Advice from the expert: Looking after small furries in a heatwave

By Emma Purnell, RVN Cert.Nut.

Animals that are small have a much lower tolerance for the extremes of temperature, as they will match the environmental changes much more rapidly. It means they can quickly become hyperthermic, even if originally from hot climates.

The ideal temperature range for several common small mammal species are listed below:

  • Rabbits – 15-21°C
  • Guinea pigs – 17-20°C
  • Hamsters – 20-22°C
  • Gerbils – 20-24°C
  • Rats – 19-23°C
  • Chinchillas – 10-15°C
  • Degus – around 21°C

Heatstroke (or hyperthermia) is a very serious problem for any species. When body temperature rises too high, several body systems can rapidly fail, including the gastrointestinal tract and, more seriously, the brain. If the brain becomes too hot damage rapidly occurs, leading to brain damage, seizures and death. Heatstroke is an emergency – prevention is better than cure.

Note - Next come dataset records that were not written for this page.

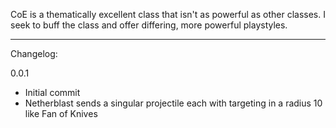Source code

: CoE is a thematically excellent class that isn't as powerful as other classes. I seek to buff the class and offer differing, more powerful playstyles.

---

Changelog:

0.0.1
- Initial commit
- Netherblast sends a singular projectile each with targeting in a radius 10 like Fan of Knives

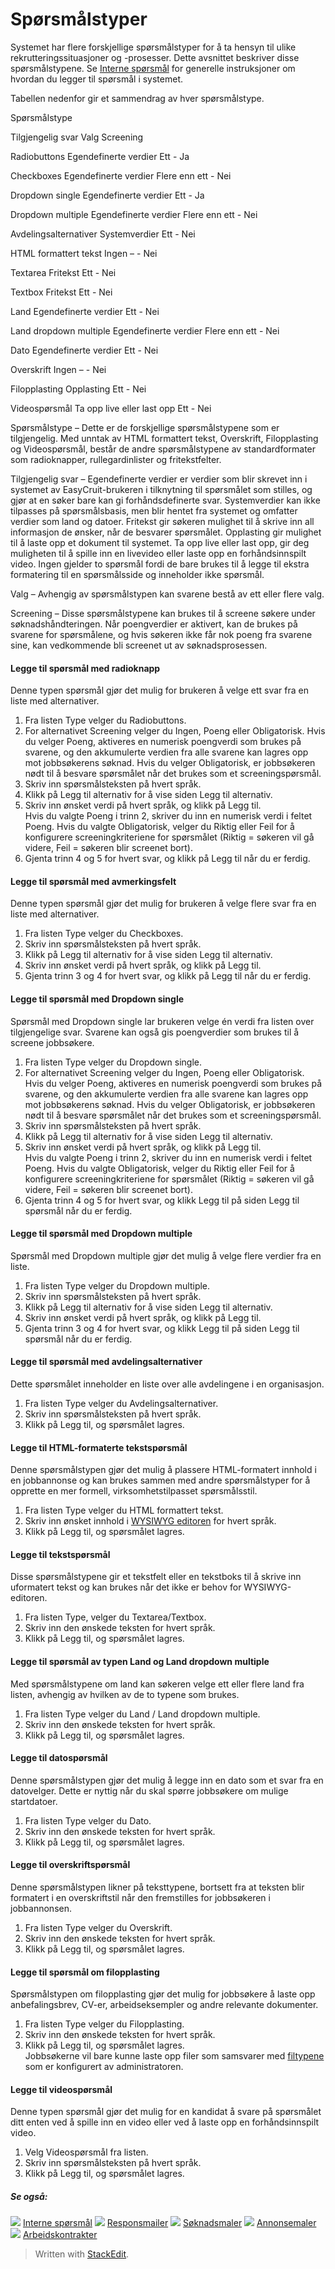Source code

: # Spørsmålstyper

Systemet har flere forskjellige spørsmålstyper for å ta hensyn til ulike rekrutteringssituasjoner og -prosesser. Dette avsnittet beskriver disse spørsmålstypene. Se  [Interne spørsmål](additional_questions.htm)  for generelle instruksjoner om hvordan du legger til spørsmål i systemet.

Tabellen nedenfor gir et sammendrag av hver spørsmålstype.

Spørsmålstype

Tilgjengelig svar
Valg
Screening

Radiobuttons
Egendefinerte verdier
Ett - Ja

Checkboxes
Egendefinerte verdier
Flere enn ett - Nei

Dropdown single
Egendefinerte verdier
Ett - Ja

Dropdown multiple
Egendefinerte verdier
Flere enn ett - Nei

Avdelingsalternativer
Systemverdier
Ett - Nei

HTML formattert tekst
Ingen
– - Nei

Textarea
Fritekst
Ett - Nei

Textbox
Fritekst
Ett - Nei

Land
Egendefinerte verdier
Ett - Nei

Land dropdown multiple
Egendefinerte verdier
Flere enn ett - Nei

Dato
Egendefinerte verdier
Ett -  Nei

Overskrift
Ingen
– - Nei

Filopplasting
Opplasting
Ett - Nei

Videospørsmål
Ta opp live eller last opp
Ett - Nei

Spørsmålstype  – Dette er de forskjellige spørsmålstypene som er tilgjengelig. Med unntak av  HTML formattert tekst,  Overskrift,  Filopplasting  og  Videospørsmål, består de andre spørsmålstypene av standardformater som radioknapper, rullegardinlister og fritekstfelter.

Tilgjengelig svar  –  Egendefinerte verdier  er verdier som blir skrevet inn i systemet av EasyCruit-brukeren i tilknytning til spørsmålet som stilles, og gjør at en søker bare kan gi forhåndsdefinerte svar.  Systemverdier  kan ikke tilpasses på spørsmålsbasis, men blir hentet fra systemet og omfatter verdier som land og datoer. Fritekst gir søkeren mulighet til å skrive inn all informasjon de ønsker, når de besvarer spørsmålet. Opplasting gir mulighet til å laste opp et dokument til systemet. Ta opp live eller last opp, gir deg muligheten til å spille inn en livevideo eller laste opp en forhåndsinnspilt video. Ingen gjelder to spørsmål fordi de bare brukes til å legge til ekstra formatering til en spørsmålsside og inneholder ikke spørsmål.

Valg  – Avhengig av spørsmålstypen kan svarene bestå av ett eller flere valg.

Screening  – Disse spørsmålstypene kan brukes til å screene søkere under søknadshåndteringen. Når poengverdier er aktivert, kan de brukes på svarene for spørsmålene, og hvis søkeren ikke får nok poeng fra svarene sine, kan vedkommende bli screenet ut av søknadsprosessen.

#### Legge til spørsmål med radioknapp

Denne typen spørsmål gjør det mulig for brukeren å velge ett svar fra en liste med alternativer.

1.  Fra listen  Type  velger du  Radiobuttons.
2.  For alternativet  Screening  velger du  Ingen,  Poeng  eller  Obligatorisk. Hvis du velger  Poeng, aktiveres en numerisk poengverdi som brukes på svarene, og den akkumulerte verdien fra alle svarene kan lagres opp mot jobbsøkerens søknad. Hvis du velger  Obligatorisk, er jobbsøkeren nødt til å besvare spørsmålet når det brukes som et screeningspørsmål.
3.  Skriv inn spørsmålsteksten på hvert språk.
4.  Klikk på  Legg til alternativ  for å vise siden  Legg til alternativ.
5.  Skriv inn ønsket verdi på hvert språk, og klikk på  Legg til.  
    Hvis du valgte  Poeng  i trinn 2, skriver du inn en numerisk verdi i feltet  Poeng. Hvis du valgte  Obligatorisk, velger du  Riktig  eller  Feil  for å konfigurere screeningkriteriene for spørsmålet (Riktig  = søkeren vil gå videre,  Feil  = søkeren blir screenet bort).
6.  Gjenta trinn 4 og 5 for hvert svar, og klikk på  Legg til  når du er ferdig.

#### Legge til spørsmål med avmerkingsfelt

Denne typen spørsmål gjør det mulig for brukeren å velge flere svar fra en liste med alternativer.

1.  Fra listen  Type  velger du  Checkboxes.
2.  Skriv inn spørsmålsteksten på hvert språk.
3.  Klikk på  Legg til alternativ  for å vise siden  Legg til alternativ.
4.  Skriv inn ønsket verdi på hvert språk, og klikk på  Legg til.
5.  Gjenta trinn 3 og 4 for hvert svar, og klikk på  Legg til  når du er ferdig.

#### Legge til spørsmål med Dropdown single

Spørsmål med Dropdown single lar brukeren velge én verdi fra listen over tilgjengelige svar. Svarene kan også gis poengverdier som brukes til å screene jobbsøkere.

1.  Fra listen  Type  velger du  Dropdown single.
2.  For alternativet  Screening  velger du  Ingen,  Poeng  eller  Obligatorisk.  
    Hvis du velger  Poeng, aktiveres en numerisk poengverdi som brukes på svarene, og den akkumulerte verdien fra alle svarene kan lagres opp mot jobbsøkerens søknad. Hvis du velger  Obligatorisk, er jobbsøkeren nødt til å besvare spørsmålet når det brukes som et screeningspørsmål.
3.  Skriv inn spørsmålsteksten på hvert språk.
4.  Klikk på  Legg til alternativ  for å vise siden  Legg til alternativ.
5.  Skriv inn ønsket verdi på hvert språk, og klikk på  Legg til.  
    Hvis du valgte  Poeng  i trinn 2, skriver du inn en numerisk verdi i feltet  Poeng. Hvis du valgte  Obligatorisk, velger du  Riktig  eller  Feil  for å konfigurere screeningkriteriene for spørsmålet (Riktig  = søkeren vil gå videre,  Feil  = søkeren blir screenet bort).
6.  Gjenta trinn 4 og 5 for hvert svar, og klikk  Legg til  på siden  Legg til spørsmål  når du er ferdig.

#### Legge til spørsmål med Dropdown multiple

Spørsmål med Dropdown multiple gjør det mulig å velge flere verdier fra en liste.

1.  Fra listen  Type  velger du  Dropdown multiple.
2.  Skriv inn spørsmålsteksten på hvert språk.
3.  Klikk på  Legg til alternativ  for å vise siden  Legg til alternativ.
4.  Skriv inn ønsket verdi på hvert språk, og klikk på  Legg til.
5.  Gjenta trinn 3 og 4 for hvert svar, og klikk  Legg til  på siden  Legg til spørsmål  når du er ferdig.

#### Legge til spørsmål med avdelingsalternativer

Dette spørsmålet inneholder en liste over alle avdelingene i en organisasjon.

1.  Fra listen  Type  velger du  Avdelingsalternativer.
2.  Skriv inn spørsmålsteksten på hvert språk.
3.  Klikk på  Legg til, og spørsmålet lagres.

#### Legge til HTML-formaterte tekstspørsmål

Denne spørsmålstypen gjør det mulig å plassere HTML-formatert innhold i en jobbannonse og kan brukes sammen med andre spørsmålstyper for å opprette en mer formell, virksomhetstilpasset spørsmålsstil.

1.  Fra listen  Type  velger du  HTML formattert tekst.
2.  Skriv inn ønsket innhold i  [WYSIWYG editoren](wysiwyg_text_editor.htm)  for hvert språk.
3.  Klikk på  Legg til, og spørsmålet lagres.

#### Legge til tekstspørsmål

Disse spørsmålstypene gir et tekstfelt eller en tekstboks til å skrive inn uformatert tekst og kan brukes når det ikke er behov for WYSIWYG-editoren.

1.  Fra listen  Type, velger du  Textarea/Textbox.
2.  Skriv inn den ønskede teksten for hvert språk.
3.  Klikk på  Legg til, og spørsmålet lagres.

#### Legge til spørsmål av typen Land og Land dropdown multiple

Med spørsmålstypene om land kan søkeren velge ett eller flere land fra listen, avhengig av hvilken av de to typene som brukes.

1.  Fra listen  Type  velger du  Land / Land dropdown multiple.
2.  Skriv inn den ønskede teksten for hvert språk.
3.  Klikk på  Legg til, og spørsmålet lagres.

#### Legge til datospørsmål

Denne spørsmålstypen gjør det mulig å legge inn en dato som et svar fra en datovelger. Dette er nyttig når du skal spørre jobbsøkere om mulige startdatoer.

1.  Fra listen  Type  velger du  Dato.
2.  Skriv inn den ønskede teksten for hvert språk.
3.  Klikk på  Legg til, og spørsmålet lagres.

#### Legge til overskriftspørsmål

Denne spørsmålstypen likner på teksttypene, bortsett fra at teksten blir formatert i en overskriftstil når den fremstilles for jobbsøkeren i jobbannonsen.

1.  Fra listen  Type  velger du  Overskrift.
2.  Skriv inn den ønskede teksten for hvert språk.
3.  Klikk på  Legg til, og spørsmålet lagres.

#### Legge til spørsmål om filopplasting

Spørsmålstypen om filopplasting gjør det mulig for jobbsøkere å laste opp anbefalingsbrev, CV-er, arbeidseksempler og andre relevante dokumenter.

1.  Fra listen  Type  velger du  Filopplasting.
2.  Skriv inn den ønskede teksten for hvert språk.
3.  Klikk på  Legg til, og spørsmålet lagres.  
    Jobbsøkerne vil bare kunne laste opp filer som samsvarer med  [filtypene](setting_allowable_uploadable_document_and_image_file_types.htm)  som er konfigurert av administratoren.

#### Legge til videospørsmål

Denne typen spørsmål gjør det mulig for en kandidat å svare på spørsmålet ditt enten ved å spille inn en video eller ved å laste opp en forhåndsinnspilt video.

1.  Velg  Videospørsmål  fra listen.
2.  Skriv inn spørsmålsteksten på hvert språk.
3.  Klikk på  Legg til, og spørsmålet lagres.

##### Se også:

![](../Resources/Images/icon-document-link.png) [Interne spørsmål](additional_questions.htm)
![](../Resources/Images/icon-document-link.png) [Responsmailer](response_emails.htm)
![](../Resources/Images/icon-document-link.png) [Søknadsmaler](application_templates.htm)
![](../Resources/Images/icon-document-link.png) [Annonsemaler](vacancy_templates.htm)
![](../Resources/Images/icon-document-link.png) [Arbeidskontrakter](employment_contacts.htm)


> Written with [StackEdit](https://stackedit.io/).
<!--stackedit_data:
eyJoaXN0b3J5IjpbLTE2MDA5NzM3NDMsMjIwNDgxNDg4LC0xMz
k5MjI3ODkzXX0=
-->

Outside enclosures should be out of direct sunlight and in an area, which allows for good ventilation. Outside pets, especially those, which are white (even in patches) or ‘sunbathe’ can be at risk of sunburn. Pet safe sunblock should be applied, especially to rabbit ears but follow all product instructions carefully. Using stone or ceramic tiles in the shade can be beneficial as they will always feel cool. If the pet is kept indoors, they need to be in a shaded area of the house, away from direct sunlight and in the coolest room possible. Good ventilation through the room and enclosure will keep the temperature down. Using thermometers to measure ambient temperature is useful, but it is not advised to place them in the enclosure due to the risk involved with them being chewed.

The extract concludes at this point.